We’ve all experienced it. The impossibility of estimating travel times, even to crosstown neighborhoods, even on weekends. Drivers banging their hands against the steering wheel, going nowhere — stuck in the carpool lane no less.
The Puget Sound region is currently adding about 236 people a day, and we’ve seen our communities transform as these new residents find places to live and work. This is a growth rate not witnessed in this region since the days of the gold rush.
And we feel it every time we hit the road. The Puget Sound Regional Council reports that delays on our freeways have doubled between 2010 and 2015. And our HOV lanes are feeling the pain, too. Across the region, buses are moving slower as travel times grow.
We have to do something.
The good news, we have proven solutions and an opportunity to choose action when we vote on Regional Proposition 1 during this fall’s general election.
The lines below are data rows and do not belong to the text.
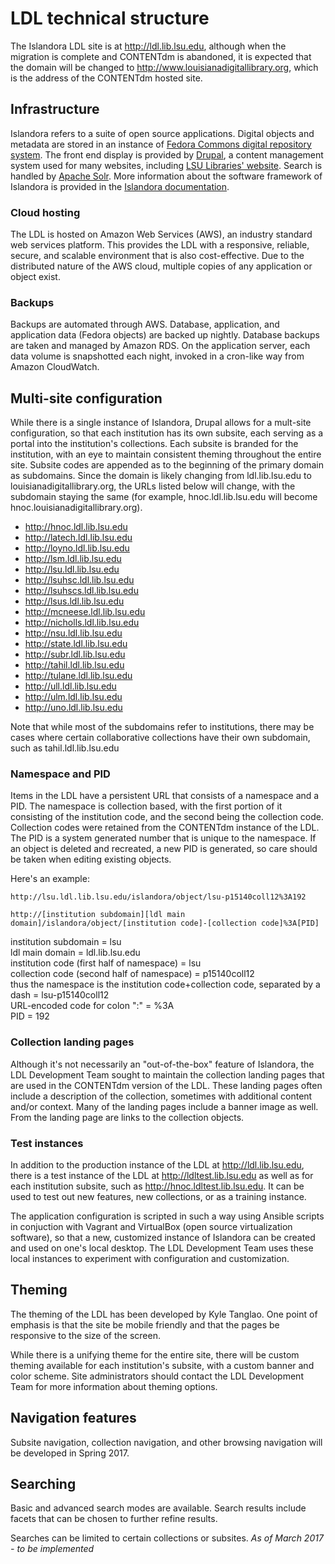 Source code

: # LDL technical structure

The Islandora LDL site is at http://ldl.lib.lsu.edu, although when the migration is complete and CONTENTdm is abandoned, it is expected that the domain will be changed to http://www.louisianadigitallibrary.org, which is the address of the CONTENTdm hosted site. 

## Infrastructure

Islandora refers to a suite of open source applications. Digital objects and metadata are stored in an instance of [Fedora Commons digital repository system](http://www.fedora-commons.org/). The front end display is provided by [Drupal](https://www.drupal.org/), a content management system used for many websites, including [LSU Libraries' website](http://lib.lsu.edu). Search is handled by [Apache Solr](https://lucene.apache.org/solr/). More information about the software framework of Islandora is provided in the [Islandora documentation](https://wiki.duraspace.org/display/ISLANDORA/About+Islandora).

### Cloud hosting

The LDL is hosted on Amazon Web Services (AWS), an industry standard web services platform. This provides the LDL with a responsive, reliable, secure, and scalable environment that is also cost-effective. Due to the distributed nature of the AWS cloud, multiple copies of any application or object exist.

### Backups

Backups are automated through AWS. Database, application, and application data (Fedora objects) are backed up nightly. Database backups are taken and managed by Amazon RDS. On the application server, each data volume is snapshotted each night, invoked in a cron-like way from Amazon CloudWatch.

## Multi-site configuration

While there is a single instance of Islandora, Drupal allows for a mult-site configuration, so that each institution has its own subsite, each serving as a portal into the institution's collections. Each subsite is branded for the institution, with an eye to maintain consistent theming throughout the entire site. Subsite codes are appended as to the beginning of the primary domain as subdomains. Since the domain is likely changing from ldl.lib.lsu.edu to louisianadigitallibrary.org, the URLs listed below will change, with the subdomain staying the same (for example, hnoc.ldl.lib.lsu.edu will become hnoc.louisianadigitallibrary.org).

* http://hnoc.ldl.lib.lsu.edu
* http://latech.ldl.lib.lsu.edu
* http://loyno.ldl.lib.lsu.edu
* http://lsm.ldl.lib.lsu.edu
* http://lsu.ldl.lib.lsu.edu
* http://lsuhsc.ldl.lib.lsu.edu
* http://lsuhscs.ldl.lib.lsu.edu
* http://lsus.ldl.lib.lsu.edu
* http://mcneese.ldl.lib.lsu.edu
* http://nicholls.ldl.lib.lsu.edu
* http://nsu.ldl.lib.lsu.edu
* http://state.ldl.lib.lsu.edu
* http://subr.ldl.lib.lsu.edu
* http://tahil.ldl.lib.lsu.edu 
* http://tulane.ldl.lib.lsu.edu
* http://ull.ldl.lib.lsu.edu
* http://ulm.ldl.lib.lsu.edu
* http://uno.ldl.lib.lsu.edu

Note that while most of the subdomains refer to institutions, there may be cases where certain collaborative collections have their own subdomain, such as tahil.ldl.lib.lsu.edu

### Namespace and PID

Items in the LDL have a persistent URL that consists of a namespace and a PID. The namespace is collection based, with the first portion of it consisting of the institution code, and the second being the collection code. Collection codes were retained from the CONTENTdm instance of the LDL. The PID is a system generated number that is unique to the namespace. If an object is deleted and recreated, a new PID is generated, so care should be taken when editing existing objects.

Here's an example:

`http://lsu.ldl.lib.lsu.edu/islandora/object/lsu-p15140coll12%3A192`

`http://[institution subdomain][ldl main domain]/islandora/object/[institution code]-[collection code]%3A[PID]`

institution subdomain = lsu   
ldl main domain = ldl.lib.lsu.edu   
institution code (first half of namespace) = lsu   
collection code (second half of namespace) = p15140coll12   
thus the namespace is the institution code+collection code, separated by a dash = lsu-p15140coll12   
URL-encoded code for colon ":" = %3A   
PID = 192   


### Collection landing pages

Although it's not necessarily an "out-of-the-box" feature of Islandora, the LDL Development Team sought to maintain the collection landing pages that are used in the CONTENTdm version of the LDL. These landing pages often include a description of the collection, sometimes with additional content and/or context. Many of the landing pages include a banner image as well. From the landing page are links to the collection objects.

### Test instances

In addition to the production instance of the LDL at http://ldl.lib.lsu.edu, there is a test instance of the LDL at http://ldltest.lib.lsu.edu as well as for each institution subsite, such as http://hnoc.ldltest.lib.lsu.edu. It can be used to test out new features, new collections, or as a training instance.

The application configuration is scripted in such a way using Ansible scripts in conjuction with Vagrant and VirtualBox (open source virtualization software), so that a new, customized instance of Islandora can be created and used on one's local desktop. The LDL Development Team uses these local instances to experiment with configuration and customization.

## Theming

The theming of the LDL has been developed by Kyle Tanglao. One point of emphasis is that the site be mobile friendly and that the pages be responsive to the size of the screen.

While there is a unifying theme for the entire site, there will be custom theming available for each institution's subsite, with a custom banner and color scheme. Site administrators should contact the LDL Development Team for more information about theming options.

## Navigation features

Subsite navigation, collection navigation, and other browsing navigation will be developed in Spring 2017.

## Searching

Basic and advanced search modes are available. Search results include facets that can be chosen to further refine results. 

Searches can be limited to certain collections or subsites. *As of March 2017 - to be implemented*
Transit ridership has grown remarkably in recent years. In fact, Sound Transit ridership sets records year after year. A great example is the euphoria around U-Link opening. Light-rail ridership spiked by 83 percent from last year, and the Capitol Hill and Husky Stadium stations have improved the lives of tens of thousands of people.
We are becoming bus-rail-train-bike-walk commuters — beating traffic, saving money and doing our part to cool the planet.
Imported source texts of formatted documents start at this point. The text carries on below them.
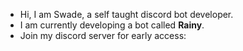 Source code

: - Hi, I am Swade, a self taught discord bot developer. 
- I am currently developing a bot called **Rainy**. 
- Join my discord server for early access: 

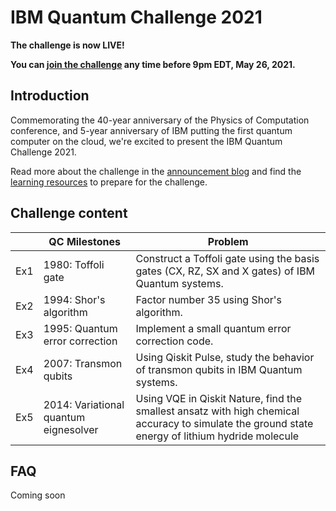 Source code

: # IBM Quantum Challenge 2021

**The challenge is now LIVE!**

**You can [join the challenge](https://ibm.co/iqc2021) any time before 9pm EDT, May 26, 2021.**

## Introduction

Commemorating the 40-year anniversary of the Physics of Computation conference, and 5-year anniversary of IBM putting the first quantum computer on the cloud, we're excited to present the IBM Quantum Challenge 2021.

Read more about the challenge in the [announcement blog](https://research.ibm.com/blog/quantum-challenge-2021) and find the [learning resources](https://medium.com/qiskit/ibm-quantum-challenge-2021-heres-what-to-expect-65a303753ffb) to prepare for the challenge.

## Challenge content

|     | QC Milestones                         | Problem                                                                                                                                          |
|-----|---------------------------------------|--------------------------------------------------------------------------------------------------------------------------------------------------|
| Ex1 | 1980: Toffoli gate                    | Construct a Toffoli gate using the basis gates (CX, RZ, SX and X gates) of IBM Quantum systems.                                                  |
| Ex2 | 1994: Shor's algorithm                | Factor number 35 using Shor's algorithm.                                                                                                         |
| Ex3 | 1995: Quantum error correction        | Implement a small quantum error correction code.                                                                                                 |
| Ex4 | 2007: Transmon qubits                 | Using Qiskit Pulse, study the behavior of transmon qubits in IBM Quantum systems.                                                                |
| Ex5 | 2014: Variational quantum eignesolver | Using VQE in Qiskit Nature, find the smallest ansatz with high chemical accuracy to simulate the ground state energy of lithium hydride molecule |

## FAQ

Coming soon
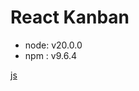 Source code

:# React Kanban

- node: v20.0.0
- npm : v9.6.4

[js](https://img.shields.io/badge/JavaScript-F7DF1E?style=for-the-badge&logo=JavaScript&logoColor=white)
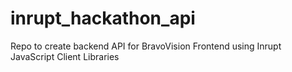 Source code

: # inrupt_hackathon_api
Repo to create backend API for BravoVision Frontend using Inrupt JavaScript Client Libraries
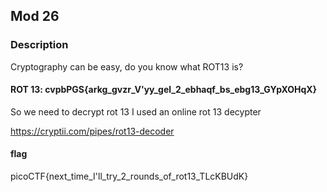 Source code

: ## Mod 26

### Description

Cryptography can be easy, do you know what ROT13 is?

#### ROT 13: cvpbPGS{arkg_gvzr_V'yy_gel_2_ebhaqf_bs_ebg13_GYpXOHqX}

So we need to decrypt rot 13
I used an online rot 13 decypter

https://cryptii.com/pipes/rot13-decoder


#### flag

picoCTF{next_time_I'll_try_2_rounds_of_rot13_TLcKBUdK} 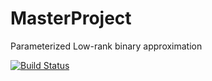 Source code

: # MasterProject
Parameterized Low-rank binary approximation

[![Build Status](https://travis-ci.com/RakNoel/MasterProject.svg?token=n721Usva8Aekwvb4qMLW&branch=master)](https://travis-ci.com/RakNoel/MasterProject)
To ensure we maintain our quality of life and grow our regional economy, we need to make smart transportation investments that keep people moving. That’s what the regional transit initiative on November’s ballot is all about.
The Sound Transit 3 proposition would expand light rail, creating a truly regional system and enabling people to connect to the big employment centers of Boeing, Amazon and Microsoft. Commuter rail will stop at new stations, and bus rapid transit will serve more people.
Sound Transit ridership would quintuple, from approximately 150,000 each weekday today to nearly 800,000 daily riders in 2040. And rail’s share of all transit would grow from 17 percent today to 69 percent in 2040. This means more than four times as much transit travel would occur on vehicles that don’t get stuck in traffic, ever.
In order to accommodate that level of ridership, Sound Transit will run up to four-car trains every three minutes, which can move 16,0000 people an hour in each direction. In order to accommodate the same capacity in cars on the freeway, you’d need more than eight new freeways lanes in each direction.
The plan includes:
- Expanded light rail to Everett, Redmond and Federal Way as well as extensions to Ballard, West Seattle and Tacoma, South Kirkland, Bellevue and Issaquah.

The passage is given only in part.